1. Definition: Occurs when queries target non-existent data. The cache misses, each request hits the database, and since the data is absent there too, no cache entry is created for future requests.
2. Solutions:
   • Cache invalid keys with a placeholder value (e.g., null or a default). Subsequent requests read this placeholder from the cache, avoiding database queries.
   • Employ a Bloom filter to pre-check data existence before querying.
3. Bloom Filter Overview:
   • A probabilistic data structure that tests set membership.
   • Consists of a large bit array and multiple hash functions.
   • To add an element, compute its hash values and set corresponding bits to 1.
   • To query, compute hashes and check bits; if any bits 0, the element is definitely not in the set.
   • False positives are possible due to hash collisions.

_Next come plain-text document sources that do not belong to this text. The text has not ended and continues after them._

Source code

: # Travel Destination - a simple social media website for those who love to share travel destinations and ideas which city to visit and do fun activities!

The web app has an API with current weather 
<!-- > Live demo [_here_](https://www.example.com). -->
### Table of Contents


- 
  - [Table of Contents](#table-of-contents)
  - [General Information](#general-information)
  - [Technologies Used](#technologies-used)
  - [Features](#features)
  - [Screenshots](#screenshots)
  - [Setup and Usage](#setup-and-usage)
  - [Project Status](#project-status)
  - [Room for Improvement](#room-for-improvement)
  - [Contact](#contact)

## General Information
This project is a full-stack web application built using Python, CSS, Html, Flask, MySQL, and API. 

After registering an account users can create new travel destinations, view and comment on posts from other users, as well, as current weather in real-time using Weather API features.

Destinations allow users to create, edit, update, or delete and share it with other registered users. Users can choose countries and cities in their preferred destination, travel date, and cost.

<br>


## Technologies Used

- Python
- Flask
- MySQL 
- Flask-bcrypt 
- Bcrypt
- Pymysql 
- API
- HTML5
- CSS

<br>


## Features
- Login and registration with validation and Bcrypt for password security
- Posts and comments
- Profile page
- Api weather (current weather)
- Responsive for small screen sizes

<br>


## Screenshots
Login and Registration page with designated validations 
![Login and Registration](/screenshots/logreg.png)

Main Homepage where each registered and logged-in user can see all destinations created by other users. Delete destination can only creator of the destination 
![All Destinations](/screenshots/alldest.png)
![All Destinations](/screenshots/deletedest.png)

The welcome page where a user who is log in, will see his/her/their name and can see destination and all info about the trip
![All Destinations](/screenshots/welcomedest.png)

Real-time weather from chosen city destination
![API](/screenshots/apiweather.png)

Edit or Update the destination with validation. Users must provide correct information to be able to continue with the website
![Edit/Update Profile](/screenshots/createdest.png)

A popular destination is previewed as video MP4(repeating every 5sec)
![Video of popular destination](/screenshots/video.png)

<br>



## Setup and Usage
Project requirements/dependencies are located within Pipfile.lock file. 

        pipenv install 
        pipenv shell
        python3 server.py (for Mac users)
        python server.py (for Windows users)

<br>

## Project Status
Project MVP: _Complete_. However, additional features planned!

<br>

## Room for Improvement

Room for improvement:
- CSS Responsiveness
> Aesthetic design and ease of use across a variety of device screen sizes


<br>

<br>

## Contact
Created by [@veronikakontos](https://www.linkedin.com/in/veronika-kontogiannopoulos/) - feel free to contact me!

Adjustable parameters like array size control the false positive rate, typically kept below 5%.

Cache Breakdown

1. Definition: Happens when a highly accessed key expires, triggering numerous concurrent requests to fetch it from the database, potentially overwhelming it.
   • Contrast with cache penetration: here, the key exists in the database but is missing from the cache due to expiration.
2. Solutions:
   • Mutual Exclusion Lock: Ensures strong consistency, suitable for high-security scenarios like financial transactions, but may impact performance. Only one thread accesses the database to rebuild the cache while others wait.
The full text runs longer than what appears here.